Can rugged persistence eventually get you in trouble?

Norman Oppenheimer (Richard Gere) is insufferable in the worst way; a man who is overwhelmingly nice, but doesn’t take no for an answer, and persists like a toothache. He can’t catch a break, but he also can’t get out of his own way. Norman is a small time operator in New York City looking for work influencing and advising small parties or corporations when he runs into a young ambitious politician named Michal Eshel (Lior Ashkenazi) and they become fast friends.

Years later, when Eshel rises to the top of the Israeli political world, Norman reconnects with him and a relationship blooms for better or worse. Things don’t end well, but when the tagline reads, “The moderate rise and tragic fall of a New York fixer,” what do you expect? I expect Norman’s greatest strength is Gere, who can make any character interesting and injects a valve of interest into the weakest of characters. Norman‘s biggest weakness is the viewer doesn’t care much for Norman, because they barely get to know a thing about him.

For the better part of the two hour running time, he runs around New York following Eshel like a lost puppy looking for a treat or working angles on his Rabbi friend (Steve Buscemi) or weighing heavily on his nephew (Michael Sheen) for help in other deals. While he seems to be jumping into shark infested waters, Norman keeps reminding Sheen’s Philip that “he can swim”. What if the people in the lifeboat don’t care if you can make it to shore?

Writer-director Joseph Cedar has made a handful of foreign language films before tackling this political satire flavored drama, and his efforts will remind you of a half-witted Woody Allen fumbling around a basement. There’s nothing remarkable about his script outside of a fiery rant delivered by Eshel midway and the shots/setup won’t tease the eyes later on after you have left the theater. It isn’t a flaw in filmmaking; Norman simply isn’t interesting enough to hold up a flavor-less plot.

One of my fellow critics made a comment afterward about this being reminiscent of a Curb Your Enthusiasm type script, and that Larry David could have easily played the role that Gere takes on here. If Woody Allen wanted to take batting practice with his pal Larry while making a mild statement about the dog eats dog nature of politics, he would have made Norman.

The supporting cast has some charm and stature, but don’t stay with you after the credits role. Ashkenazi’s portrayal of a good man being wrangled by the system does pipe the interest, but he gets shoehorned to the side, so audiences can follow Gere’s loner around. Hank Azaria has a throwaway role and Buscemi isn’t given much to work with.

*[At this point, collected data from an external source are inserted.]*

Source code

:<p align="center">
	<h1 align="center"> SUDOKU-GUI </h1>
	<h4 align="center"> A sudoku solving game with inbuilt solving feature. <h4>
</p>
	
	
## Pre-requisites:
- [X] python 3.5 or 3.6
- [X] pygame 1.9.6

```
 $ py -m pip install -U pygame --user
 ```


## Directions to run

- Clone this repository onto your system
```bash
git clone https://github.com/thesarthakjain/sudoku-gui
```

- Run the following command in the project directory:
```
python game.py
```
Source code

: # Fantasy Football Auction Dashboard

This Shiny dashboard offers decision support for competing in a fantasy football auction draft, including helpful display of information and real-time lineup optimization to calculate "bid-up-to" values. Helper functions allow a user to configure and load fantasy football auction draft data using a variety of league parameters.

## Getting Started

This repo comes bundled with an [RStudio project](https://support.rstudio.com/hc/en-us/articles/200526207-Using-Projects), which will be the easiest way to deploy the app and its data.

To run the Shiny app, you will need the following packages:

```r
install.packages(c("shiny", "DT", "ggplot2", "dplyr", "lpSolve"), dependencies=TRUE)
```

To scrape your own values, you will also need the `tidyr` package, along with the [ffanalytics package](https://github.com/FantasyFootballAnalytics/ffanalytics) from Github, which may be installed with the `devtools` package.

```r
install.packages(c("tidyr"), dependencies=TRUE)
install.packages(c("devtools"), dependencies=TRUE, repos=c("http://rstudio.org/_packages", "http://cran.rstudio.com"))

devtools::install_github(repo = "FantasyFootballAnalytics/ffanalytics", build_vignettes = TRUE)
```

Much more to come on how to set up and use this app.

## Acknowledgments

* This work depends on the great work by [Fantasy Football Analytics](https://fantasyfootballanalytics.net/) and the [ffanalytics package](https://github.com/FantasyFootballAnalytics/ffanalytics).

This is the kind of film where two things come to mind on how it got made and assembled such a fine cast: Cedar is friends with a few of the cast, or he should only write or direct, but not both. There was a good idea in here, but if the title character isn’t trustworthy when it comes to holding people’s interest, the ship will go down.

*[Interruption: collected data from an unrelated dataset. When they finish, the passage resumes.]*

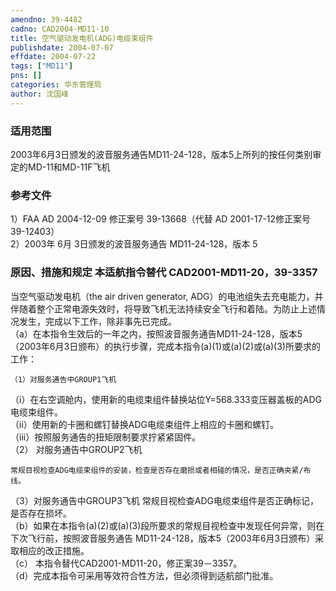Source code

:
 ```yaml
---
amendno: 39-4482  
cadno: CAD2004-MD11-10  
title: 空气驱动发电机(ADG)电缆束组件  
publishdate: 2004-07-07  
effdate: 2004-07-22  
tags: ["MD11"]  
pns: []  
categories: 华东管理局  
author: 沈国峰  
---
```

  
### 适用范围  
2003年6月3日颁发的波音服务通告MD11-24-128，版本5上所列的按任何类别审定的MD-11和MD-11F飞机  
  
<!--more-->  
### 参考文件  
1）FAA AD 2004-12-09 修正案号 39-13668（代替 AD 2001-17-12修正案号 39-12403）  
2）2003年 6月 3日颁发的波音服务通告 MD11-24-128，版本 5  
  
### 原因、措施和规定 本适航指令替代 CAD2001-MD11-20，39-3357  
当空气驱动发电机（the air driven generator, ADG）的电池组失去充电能力，并伴随着整个正常电源失效时，将导致飞机无法持续安全飞行和着陆。为防止上述情况发生，完成以下工作，除非事先已完成。  
（a）在本指令生效后的一年之内，按照波音服务通告MD11-24-128，版本5（2003年6月3日颁布）的执行步骤，完成本指令(a)(1)或(a)(2)或(a)(3)所要求的工作：  
  
    （1）对服务通告中GROUP1飞机  
    
（i）在右空调舱内，使用新的电缆束组件替换站位Y=568.333变压器盖板的ADG电缆束组件。  
    （ii）使用新的卡圈和螺钉替换ADG电缆束组件上相应的卡圈和螺钉。  
    （iii）按照服务通告的扭矩限制要求拧紧紧固件。  
（2） 对服务通告中GROUP2飞机  
  
    常规目视检查ADG电缆束组件的安装，检查是否存在磨损或者相碰的情况，是否正确夹紧/布线。  
（3）对服务通告中GROUP3飞机      常规目视检查ADG电缆束组件是否正确标记，是否存在损坏。  
（b）如果在本指令(a)(2)或(a)(3)段所要求的常规目视检查中发现任何异常，则在下次飞行前，按照波音服务通告 MD11-24-128，版本5（2003年6月3日颁布）采取相应的改正措施。  
（c） 本指令替代CAD2001-MD11-20，修正案39－3357。  
（d）完成本指令可采用等效符合性方法，但必须得到适航部门批准。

A third scenario is producer Oren Moverman playing a role. Today, Moverman’s written/directed effort-The Dinner-comes out with Gere in a much meatier role. Perhaps Gere agreed to do Norman if he was able to sit at Moverman’s table.

While it’s not worth your time or money, Norman may have introduced American audiences to Ashkenazi, an Israeli actor who is charming enough to perhaps carry his own film. He gives this a film a brief glimmer of hope.

No matter how hard Norman persists, just say no.